Published in the Gainesville Times January 24, 1989, Retired Detective and Criminology Professor Alex Taylor electrifies the history of Old Sparky — the electric chair. What most people today do not realize is that this form of execution remains an option in several states, including Tennessee, which last used their electric chair on Nicholas Todd Sutton, February 2020.
Some folks are really opposed to taking shots!
A transcript and commentary follow the column.
TRANSCRIPT:
If you’ve been caught up in the hoopla of Ted Bundy’s execution, you’re certainly not alone. Throughout the greater part of American history, our application of death penalty has fascinated almost everyone.
During the past 20 years, I have taken several hundred college students on tours of Raiford Prison in Florida, and Jackson Diagnostic Center here in Georgia, where condemned prisoners are put to death.
Some of the students were asked to sit in the death chair. It was interesting how each one reacted to the experience. Some were calm and seemingly unimpressed, while others reacted with complete horror. And well they should, for the history of the electric chair is not very tidy.
We may never have had an electric chair if the State of New York, in the 1880s, had not directed a legislative committee to decide if hangings should be abolished. Contrary to popular belief, hangings are often painful, cruel and rather gruesome to observe.
During the same time the committee was in session, Thomas A. Edison and George Westinghouse were competing for domination of the new electric power industry. Edison had developed low-tension direct current (DC), and Westinghouse came out with the superior and easily installed alternating current (AC).
Faced with this competition, Edison directed one of his young engineers, Harold P. Brown, to stage shows all over the country, demonstrating his system’s death-dealing potential. Brown set about killing stray dogs, cats, and on one occasion, a large horse.
When Brown arrived in Albany, N.Y., the legislative committee on hangings asked if his system would kill an orangutan. Brown set up a demonstration and electrocuted the animal, which caught fire in the process. The commission, greatly impressed, decided that man was not covered with hair and would not catch fire.
The electric chair was born. On Aug. 6, 1890, the first execution of a human by electrocution took place at Auburn Prison in Auburn, N.Y. William Kemmler, a small-time hoodlum from Buffalo, N.Y., had been sentenced to death for the axe murder of his girlfriend, Tillie Ziegler.
When Westinghouse heard of the novel way Kemmler was to be executed, he hired one of the country’s top lawyers, Bourke Cochran, and spent more than $100,000 in an unsuccessful effort to halt the proceedings.
Finally, when Kemmler was strapped into the crude wooden chair, a first jolt of 1,000 volts was turned on for 17 seconds. After the current was turned off, shocked medical doctors watched in horror as Kemmler’s heart resumed beating. The switch was thrown again, this time for 70 long seconds until Kemmler was most certainly dead. But the electricity was too much and his body was badly burned.
A public outcry arose over the cruel and unusual method in which Kemmler was put to death. Newspapers all over the world blasted the execution as too horrible for civilized people.
One newspaper, the Buffalo Express, bannered an editorial that stated Kemmler would be the last man executed in such a manner.

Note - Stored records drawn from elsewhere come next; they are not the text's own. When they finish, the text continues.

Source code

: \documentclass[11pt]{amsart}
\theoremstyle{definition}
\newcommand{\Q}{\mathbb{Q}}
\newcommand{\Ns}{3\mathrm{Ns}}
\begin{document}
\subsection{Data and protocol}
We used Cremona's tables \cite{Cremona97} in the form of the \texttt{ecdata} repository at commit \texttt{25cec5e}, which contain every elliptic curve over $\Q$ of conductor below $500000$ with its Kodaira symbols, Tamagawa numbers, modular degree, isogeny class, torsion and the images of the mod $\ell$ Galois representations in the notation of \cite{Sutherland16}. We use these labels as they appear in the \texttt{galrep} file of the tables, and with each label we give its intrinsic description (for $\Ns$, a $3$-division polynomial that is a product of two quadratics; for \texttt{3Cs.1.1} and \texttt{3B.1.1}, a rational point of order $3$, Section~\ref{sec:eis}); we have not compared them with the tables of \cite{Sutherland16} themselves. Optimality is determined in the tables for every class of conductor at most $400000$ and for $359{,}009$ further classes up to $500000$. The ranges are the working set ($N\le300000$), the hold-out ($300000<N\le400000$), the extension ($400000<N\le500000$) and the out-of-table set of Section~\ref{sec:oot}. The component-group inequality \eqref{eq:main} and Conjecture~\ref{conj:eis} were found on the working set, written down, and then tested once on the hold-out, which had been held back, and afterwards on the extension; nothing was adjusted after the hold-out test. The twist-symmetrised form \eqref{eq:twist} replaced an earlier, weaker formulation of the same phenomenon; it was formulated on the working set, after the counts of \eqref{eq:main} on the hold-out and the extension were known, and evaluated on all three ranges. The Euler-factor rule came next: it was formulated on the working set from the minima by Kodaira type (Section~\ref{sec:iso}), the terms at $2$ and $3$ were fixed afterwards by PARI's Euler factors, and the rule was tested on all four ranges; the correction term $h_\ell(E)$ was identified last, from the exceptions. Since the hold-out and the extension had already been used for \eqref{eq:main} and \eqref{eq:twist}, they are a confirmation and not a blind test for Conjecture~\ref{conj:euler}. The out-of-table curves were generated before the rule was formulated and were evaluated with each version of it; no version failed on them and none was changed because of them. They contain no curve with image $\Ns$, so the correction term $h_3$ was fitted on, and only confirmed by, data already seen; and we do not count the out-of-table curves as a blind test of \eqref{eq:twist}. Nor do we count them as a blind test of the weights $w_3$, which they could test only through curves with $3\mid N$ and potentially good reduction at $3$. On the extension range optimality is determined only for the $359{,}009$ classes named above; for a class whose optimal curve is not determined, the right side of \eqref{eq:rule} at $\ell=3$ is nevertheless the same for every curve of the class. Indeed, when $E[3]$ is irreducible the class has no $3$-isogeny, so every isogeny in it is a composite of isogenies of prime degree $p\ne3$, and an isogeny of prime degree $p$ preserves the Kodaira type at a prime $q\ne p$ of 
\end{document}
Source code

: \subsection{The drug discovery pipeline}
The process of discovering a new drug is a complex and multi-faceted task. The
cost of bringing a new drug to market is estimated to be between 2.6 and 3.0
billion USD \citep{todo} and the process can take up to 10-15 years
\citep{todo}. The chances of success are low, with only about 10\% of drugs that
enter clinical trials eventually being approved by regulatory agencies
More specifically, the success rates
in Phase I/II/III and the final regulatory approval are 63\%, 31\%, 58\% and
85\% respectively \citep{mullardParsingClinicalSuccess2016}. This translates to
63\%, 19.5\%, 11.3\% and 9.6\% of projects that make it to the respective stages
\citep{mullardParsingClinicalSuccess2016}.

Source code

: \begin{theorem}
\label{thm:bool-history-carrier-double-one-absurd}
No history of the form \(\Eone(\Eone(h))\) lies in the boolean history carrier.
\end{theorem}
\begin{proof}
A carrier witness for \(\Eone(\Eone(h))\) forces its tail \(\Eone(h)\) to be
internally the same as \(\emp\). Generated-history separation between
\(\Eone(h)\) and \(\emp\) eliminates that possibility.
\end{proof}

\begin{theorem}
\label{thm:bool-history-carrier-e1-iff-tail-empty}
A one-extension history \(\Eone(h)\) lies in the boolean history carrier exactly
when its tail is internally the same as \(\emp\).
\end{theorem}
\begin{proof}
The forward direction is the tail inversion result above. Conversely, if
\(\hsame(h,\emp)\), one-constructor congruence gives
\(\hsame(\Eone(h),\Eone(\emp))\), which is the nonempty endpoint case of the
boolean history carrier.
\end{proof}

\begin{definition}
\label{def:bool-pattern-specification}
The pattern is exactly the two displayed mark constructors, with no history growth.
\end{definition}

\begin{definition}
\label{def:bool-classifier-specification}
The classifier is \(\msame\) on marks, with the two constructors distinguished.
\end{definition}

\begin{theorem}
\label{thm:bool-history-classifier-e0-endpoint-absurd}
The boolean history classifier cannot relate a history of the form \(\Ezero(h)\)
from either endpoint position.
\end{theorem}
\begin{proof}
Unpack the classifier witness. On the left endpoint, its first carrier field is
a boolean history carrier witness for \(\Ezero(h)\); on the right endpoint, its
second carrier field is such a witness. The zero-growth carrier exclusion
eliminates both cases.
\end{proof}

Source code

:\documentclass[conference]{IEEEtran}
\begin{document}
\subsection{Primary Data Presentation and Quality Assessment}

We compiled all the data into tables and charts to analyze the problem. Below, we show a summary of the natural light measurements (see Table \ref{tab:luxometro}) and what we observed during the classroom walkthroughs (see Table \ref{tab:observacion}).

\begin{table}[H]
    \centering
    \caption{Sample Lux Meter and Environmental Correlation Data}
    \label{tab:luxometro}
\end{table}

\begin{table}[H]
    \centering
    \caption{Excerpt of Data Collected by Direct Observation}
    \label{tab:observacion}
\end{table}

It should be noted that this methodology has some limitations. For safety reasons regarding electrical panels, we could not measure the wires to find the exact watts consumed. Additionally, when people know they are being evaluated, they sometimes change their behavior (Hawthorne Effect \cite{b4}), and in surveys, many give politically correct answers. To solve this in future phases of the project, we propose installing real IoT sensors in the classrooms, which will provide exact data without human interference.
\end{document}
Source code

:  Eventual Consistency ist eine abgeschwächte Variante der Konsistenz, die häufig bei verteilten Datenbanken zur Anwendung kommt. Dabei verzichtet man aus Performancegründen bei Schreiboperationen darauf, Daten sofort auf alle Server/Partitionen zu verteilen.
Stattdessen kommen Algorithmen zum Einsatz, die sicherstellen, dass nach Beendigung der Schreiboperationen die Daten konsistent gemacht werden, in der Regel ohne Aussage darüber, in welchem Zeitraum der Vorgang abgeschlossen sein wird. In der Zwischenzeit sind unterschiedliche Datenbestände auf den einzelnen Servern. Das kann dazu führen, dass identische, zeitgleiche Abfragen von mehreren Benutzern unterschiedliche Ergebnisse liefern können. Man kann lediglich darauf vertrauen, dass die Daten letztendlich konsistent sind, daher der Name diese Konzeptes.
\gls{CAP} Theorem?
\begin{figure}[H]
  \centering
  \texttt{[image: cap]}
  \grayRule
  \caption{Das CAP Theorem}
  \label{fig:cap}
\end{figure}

Well, they were just a little wrong.
Alex Taylor’s column on history and criminology appears in The Times on Tuesdays.
————————-
What if?
Dad told me once that his school field trips were the best part of teaching. The classroom was great for discussion — academia — but the field brought out the best and worst of his subject matter. Imagine your first observation of an autopsy, taking notes off to the side while a prostitute works an urban shopping mall, or actually sitting in that electric chair after walking past real Death Row inmates. It’s a fact that some sociology professors, especially today, don’t believe in deterrents, citing an increase in prison recidivism. I wonder how society would be if all students were shown the real, often graphic consequences of crime.
Like this:
Like Loading...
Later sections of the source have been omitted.